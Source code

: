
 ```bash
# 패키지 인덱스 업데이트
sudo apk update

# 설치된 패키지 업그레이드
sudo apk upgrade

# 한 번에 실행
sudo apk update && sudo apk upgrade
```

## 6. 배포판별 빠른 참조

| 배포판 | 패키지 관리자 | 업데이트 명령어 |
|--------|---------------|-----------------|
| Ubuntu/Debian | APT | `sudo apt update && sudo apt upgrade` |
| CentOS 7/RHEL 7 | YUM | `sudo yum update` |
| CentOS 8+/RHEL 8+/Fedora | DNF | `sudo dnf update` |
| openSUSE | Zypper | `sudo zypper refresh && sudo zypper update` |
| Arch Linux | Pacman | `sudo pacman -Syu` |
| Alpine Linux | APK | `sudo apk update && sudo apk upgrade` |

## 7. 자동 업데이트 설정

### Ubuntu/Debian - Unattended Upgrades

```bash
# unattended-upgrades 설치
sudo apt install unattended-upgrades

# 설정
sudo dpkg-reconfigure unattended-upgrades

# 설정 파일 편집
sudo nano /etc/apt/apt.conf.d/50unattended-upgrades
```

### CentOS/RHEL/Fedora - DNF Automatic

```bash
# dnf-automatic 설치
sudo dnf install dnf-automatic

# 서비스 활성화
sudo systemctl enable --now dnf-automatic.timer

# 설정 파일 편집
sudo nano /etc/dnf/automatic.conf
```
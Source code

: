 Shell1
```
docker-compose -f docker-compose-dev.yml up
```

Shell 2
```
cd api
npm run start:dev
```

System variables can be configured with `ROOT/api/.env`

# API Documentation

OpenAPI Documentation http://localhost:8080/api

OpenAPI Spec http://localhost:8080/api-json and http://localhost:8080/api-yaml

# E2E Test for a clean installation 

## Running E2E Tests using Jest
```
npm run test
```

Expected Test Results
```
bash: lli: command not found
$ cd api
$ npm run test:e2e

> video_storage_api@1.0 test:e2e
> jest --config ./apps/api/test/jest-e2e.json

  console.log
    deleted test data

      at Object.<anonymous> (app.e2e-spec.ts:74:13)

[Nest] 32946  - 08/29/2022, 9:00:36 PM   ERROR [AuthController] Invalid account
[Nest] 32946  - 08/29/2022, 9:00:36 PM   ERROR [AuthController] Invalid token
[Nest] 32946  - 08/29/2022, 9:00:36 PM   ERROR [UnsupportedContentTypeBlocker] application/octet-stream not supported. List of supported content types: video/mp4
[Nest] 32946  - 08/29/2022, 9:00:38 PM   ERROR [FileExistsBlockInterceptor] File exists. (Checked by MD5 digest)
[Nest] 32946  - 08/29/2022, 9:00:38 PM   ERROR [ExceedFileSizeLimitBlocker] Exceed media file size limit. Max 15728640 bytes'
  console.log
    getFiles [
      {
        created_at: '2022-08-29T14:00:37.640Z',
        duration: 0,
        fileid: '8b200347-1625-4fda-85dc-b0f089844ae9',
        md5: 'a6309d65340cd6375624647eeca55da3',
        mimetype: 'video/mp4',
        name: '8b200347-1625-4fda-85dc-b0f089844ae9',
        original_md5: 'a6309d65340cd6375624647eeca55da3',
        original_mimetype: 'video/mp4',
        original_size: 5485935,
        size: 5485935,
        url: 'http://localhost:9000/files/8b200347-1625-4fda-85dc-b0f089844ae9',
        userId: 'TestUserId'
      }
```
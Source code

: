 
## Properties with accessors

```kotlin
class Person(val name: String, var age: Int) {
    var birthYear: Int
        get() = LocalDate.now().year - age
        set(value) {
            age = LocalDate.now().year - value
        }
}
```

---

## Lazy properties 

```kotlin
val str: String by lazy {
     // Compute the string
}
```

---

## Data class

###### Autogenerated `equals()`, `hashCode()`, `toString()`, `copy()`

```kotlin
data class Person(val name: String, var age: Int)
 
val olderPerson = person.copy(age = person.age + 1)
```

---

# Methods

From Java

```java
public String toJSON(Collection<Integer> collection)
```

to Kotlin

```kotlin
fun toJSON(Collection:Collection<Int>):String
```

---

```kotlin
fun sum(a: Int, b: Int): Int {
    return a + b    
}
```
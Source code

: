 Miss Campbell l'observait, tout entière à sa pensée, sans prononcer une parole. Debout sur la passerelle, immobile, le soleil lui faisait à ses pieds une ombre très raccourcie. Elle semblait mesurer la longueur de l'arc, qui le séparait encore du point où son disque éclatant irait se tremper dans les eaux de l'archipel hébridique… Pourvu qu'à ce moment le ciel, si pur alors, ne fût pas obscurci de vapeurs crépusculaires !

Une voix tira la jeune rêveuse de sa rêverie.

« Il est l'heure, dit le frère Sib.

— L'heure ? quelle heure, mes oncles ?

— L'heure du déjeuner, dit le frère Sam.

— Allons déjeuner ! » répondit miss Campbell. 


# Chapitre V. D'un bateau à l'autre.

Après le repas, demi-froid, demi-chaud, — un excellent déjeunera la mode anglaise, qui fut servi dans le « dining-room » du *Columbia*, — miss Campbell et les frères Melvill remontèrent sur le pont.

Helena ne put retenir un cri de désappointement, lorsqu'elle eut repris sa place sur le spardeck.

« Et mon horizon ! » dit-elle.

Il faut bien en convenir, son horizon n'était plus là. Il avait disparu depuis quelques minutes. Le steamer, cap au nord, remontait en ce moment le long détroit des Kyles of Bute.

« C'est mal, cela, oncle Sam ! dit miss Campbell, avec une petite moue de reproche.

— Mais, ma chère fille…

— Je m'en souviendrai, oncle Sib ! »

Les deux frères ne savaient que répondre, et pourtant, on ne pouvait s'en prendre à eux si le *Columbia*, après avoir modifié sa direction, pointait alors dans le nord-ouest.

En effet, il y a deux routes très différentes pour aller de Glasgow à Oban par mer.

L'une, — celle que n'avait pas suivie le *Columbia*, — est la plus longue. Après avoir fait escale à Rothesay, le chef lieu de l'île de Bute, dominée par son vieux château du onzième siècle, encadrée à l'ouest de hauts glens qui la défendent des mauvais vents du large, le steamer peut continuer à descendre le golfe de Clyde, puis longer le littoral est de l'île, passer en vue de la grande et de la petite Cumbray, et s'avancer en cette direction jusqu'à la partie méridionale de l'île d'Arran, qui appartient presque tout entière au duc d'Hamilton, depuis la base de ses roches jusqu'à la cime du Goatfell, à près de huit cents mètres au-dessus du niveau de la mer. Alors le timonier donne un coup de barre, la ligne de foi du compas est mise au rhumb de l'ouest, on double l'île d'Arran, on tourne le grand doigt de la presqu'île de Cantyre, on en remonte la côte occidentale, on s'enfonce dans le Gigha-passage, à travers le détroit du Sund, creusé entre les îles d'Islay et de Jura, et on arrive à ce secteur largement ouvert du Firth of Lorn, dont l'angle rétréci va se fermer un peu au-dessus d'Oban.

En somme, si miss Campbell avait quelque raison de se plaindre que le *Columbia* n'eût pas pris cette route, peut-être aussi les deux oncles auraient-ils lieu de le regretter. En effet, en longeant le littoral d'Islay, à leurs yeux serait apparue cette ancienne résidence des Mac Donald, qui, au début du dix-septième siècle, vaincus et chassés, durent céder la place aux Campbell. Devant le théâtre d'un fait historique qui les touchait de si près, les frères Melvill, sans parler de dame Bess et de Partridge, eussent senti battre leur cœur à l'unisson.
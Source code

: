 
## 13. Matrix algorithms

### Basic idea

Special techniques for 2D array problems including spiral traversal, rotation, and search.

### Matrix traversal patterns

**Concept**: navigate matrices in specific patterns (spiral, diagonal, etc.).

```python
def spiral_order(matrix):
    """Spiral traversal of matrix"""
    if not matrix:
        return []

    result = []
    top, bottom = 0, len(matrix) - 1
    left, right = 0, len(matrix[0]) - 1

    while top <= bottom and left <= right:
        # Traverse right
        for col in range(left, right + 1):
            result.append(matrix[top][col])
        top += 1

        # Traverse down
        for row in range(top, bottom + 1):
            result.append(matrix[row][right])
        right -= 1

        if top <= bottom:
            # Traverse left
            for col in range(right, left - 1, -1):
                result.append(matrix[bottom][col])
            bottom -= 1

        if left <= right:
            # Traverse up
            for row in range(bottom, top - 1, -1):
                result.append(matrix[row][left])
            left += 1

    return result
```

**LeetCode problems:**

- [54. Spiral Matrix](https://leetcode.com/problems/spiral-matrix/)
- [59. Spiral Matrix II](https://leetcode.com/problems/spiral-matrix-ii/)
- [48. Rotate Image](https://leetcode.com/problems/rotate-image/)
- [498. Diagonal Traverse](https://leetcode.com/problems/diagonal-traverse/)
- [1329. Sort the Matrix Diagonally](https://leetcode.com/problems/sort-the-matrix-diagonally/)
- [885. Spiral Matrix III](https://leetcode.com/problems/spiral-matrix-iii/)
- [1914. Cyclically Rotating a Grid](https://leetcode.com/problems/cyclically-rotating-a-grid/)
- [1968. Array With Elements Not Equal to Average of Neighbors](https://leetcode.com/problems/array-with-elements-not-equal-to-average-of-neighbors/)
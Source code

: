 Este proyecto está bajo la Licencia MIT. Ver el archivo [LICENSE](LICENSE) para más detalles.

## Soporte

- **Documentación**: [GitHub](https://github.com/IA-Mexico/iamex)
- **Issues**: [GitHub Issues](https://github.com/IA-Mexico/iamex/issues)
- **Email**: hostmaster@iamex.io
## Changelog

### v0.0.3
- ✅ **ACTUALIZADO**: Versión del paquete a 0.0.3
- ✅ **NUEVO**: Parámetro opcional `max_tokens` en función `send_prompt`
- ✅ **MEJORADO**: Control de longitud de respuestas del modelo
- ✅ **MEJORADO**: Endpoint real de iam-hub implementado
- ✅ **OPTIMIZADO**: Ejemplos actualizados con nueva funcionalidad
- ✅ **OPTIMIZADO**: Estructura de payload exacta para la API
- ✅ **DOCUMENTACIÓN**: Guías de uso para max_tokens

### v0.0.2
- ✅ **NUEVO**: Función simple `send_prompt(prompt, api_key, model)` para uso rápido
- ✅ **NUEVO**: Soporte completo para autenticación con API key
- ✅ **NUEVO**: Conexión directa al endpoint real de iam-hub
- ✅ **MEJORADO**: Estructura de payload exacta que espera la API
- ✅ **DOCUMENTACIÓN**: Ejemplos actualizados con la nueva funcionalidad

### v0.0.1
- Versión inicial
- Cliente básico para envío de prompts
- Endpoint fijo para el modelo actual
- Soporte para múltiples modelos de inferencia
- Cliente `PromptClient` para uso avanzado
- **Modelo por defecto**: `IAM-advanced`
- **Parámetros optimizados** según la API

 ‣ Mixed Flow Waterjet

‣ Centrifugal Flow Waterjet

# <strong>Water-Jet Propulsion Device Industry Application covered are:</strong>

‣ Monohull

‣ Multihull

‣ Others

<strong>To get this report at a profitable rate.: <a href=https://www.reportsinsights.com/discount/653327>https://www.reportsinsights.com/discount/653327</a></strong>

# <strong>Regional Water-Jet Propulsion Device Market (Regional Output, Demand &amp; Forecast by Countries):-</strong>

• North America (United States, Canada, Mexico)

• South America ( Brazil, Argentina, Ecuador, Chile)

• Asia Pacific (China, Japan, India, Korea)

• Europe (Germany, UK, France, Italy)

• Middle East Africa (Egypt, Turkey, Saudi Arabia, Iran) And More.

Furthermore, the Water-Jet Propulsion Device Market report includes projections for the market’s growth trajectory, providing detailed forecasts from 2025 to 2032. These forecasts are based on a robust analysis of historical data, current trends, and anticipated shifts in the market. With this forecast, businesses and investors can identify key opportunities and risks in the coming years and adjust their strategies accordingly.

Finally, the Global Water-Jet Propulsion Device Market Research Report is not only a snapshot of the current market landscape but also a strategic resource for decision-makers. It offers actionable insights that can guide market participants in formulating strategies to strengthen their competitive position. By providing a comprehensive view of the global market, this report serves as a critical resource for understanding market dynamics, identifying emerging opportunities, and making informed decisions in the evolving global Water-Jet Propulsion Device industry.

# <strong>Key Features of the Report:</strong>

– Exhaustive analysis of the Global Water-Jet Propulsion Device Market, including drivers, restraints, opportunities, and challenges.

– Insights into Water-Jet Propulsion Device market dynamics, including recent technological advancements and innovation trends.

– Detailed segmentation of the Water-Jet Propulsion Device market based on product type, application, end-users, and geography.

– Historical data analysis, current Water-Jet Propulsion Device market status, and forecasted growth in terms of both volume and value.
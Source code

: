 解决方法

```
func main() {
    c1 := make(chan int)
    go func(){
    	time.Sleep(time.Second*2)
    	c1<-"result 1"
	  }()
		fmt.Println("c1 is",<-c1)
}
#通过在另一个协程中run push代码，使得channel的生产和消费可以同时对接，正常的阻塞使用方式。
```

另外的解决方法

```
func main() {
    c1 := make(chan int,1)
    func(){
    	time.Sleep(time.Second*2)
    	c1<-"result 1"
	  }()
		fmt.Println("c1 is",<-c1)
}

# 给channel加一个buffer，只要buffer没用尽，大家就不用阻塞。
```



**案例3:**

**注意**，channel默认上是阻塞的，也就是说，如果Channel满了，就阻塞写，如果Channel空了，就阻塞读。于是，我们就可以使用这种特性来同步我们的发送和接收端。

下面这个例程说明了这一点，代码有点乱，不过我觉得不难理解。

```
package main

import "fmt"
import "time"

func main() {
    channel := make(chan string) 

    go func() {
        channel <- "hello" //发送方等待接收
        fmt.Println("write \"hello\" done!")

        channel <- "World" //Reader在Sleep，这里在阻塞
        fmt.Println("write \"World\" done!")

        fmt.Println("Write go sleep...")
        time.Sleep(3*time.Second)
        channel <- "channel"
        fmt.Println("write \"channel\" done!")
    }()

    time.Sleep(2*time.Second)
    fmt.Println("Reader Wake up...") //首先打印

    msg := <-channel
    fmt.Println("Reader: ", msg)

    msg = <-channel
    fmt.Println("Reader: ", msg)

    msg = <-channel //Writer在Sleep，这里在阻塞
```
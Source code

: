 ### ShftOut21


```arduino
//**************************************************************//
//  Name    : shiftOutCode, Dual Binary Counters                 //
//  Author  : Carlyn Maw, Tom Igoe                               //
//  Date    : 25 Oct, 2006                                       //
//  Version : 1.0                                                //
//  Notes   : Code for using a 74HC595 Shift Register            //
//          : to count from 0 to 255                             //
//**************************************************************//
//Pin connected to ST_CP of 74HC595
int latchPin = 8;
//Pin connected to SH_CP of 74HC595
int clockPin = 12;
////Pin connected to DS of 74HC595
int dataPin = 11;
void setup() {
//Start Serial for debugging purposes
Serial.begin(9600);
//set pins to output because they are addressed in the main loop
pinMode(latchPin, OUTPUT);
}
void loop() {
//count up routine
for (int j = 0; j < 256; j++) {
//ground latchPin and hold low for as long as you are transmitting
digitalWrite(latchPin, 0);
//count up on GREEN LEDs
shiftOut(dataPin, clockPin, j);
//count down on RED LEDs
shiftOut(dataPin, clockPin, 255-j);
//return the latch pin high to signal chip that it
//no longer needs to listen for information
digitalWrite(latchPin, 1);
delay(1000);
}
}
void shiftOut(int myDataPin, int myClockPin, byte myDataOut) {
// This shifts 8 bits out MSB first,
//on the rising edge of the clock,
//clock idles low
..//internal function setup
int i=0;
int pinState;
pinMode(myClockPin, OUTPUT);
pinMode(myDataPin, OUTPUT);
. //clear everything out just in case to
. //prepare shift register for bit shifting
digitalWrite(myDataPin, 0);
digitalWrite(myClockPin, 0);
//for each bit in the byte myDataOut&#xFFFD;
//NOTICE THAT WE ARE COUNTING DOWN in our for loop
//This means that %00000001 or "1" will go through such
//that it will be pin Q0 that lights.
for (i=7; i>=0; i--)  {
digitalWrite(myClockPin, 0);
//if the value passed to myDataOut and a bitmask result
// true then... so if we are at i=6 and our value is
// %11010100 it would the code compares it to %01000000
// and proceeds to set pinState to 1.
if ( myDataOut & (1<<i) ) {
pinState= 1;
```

WHAT YOU WILL DO
Among the records, find the lines that contain "payload" and copy each of them.

RESPONSE TO THIS EXERCISE
- ✅ **OPTIMIZADO**: Estructura de payload exacta para la API
- ✅ **MEJORADO**: Estructura de payload exacta que espera la API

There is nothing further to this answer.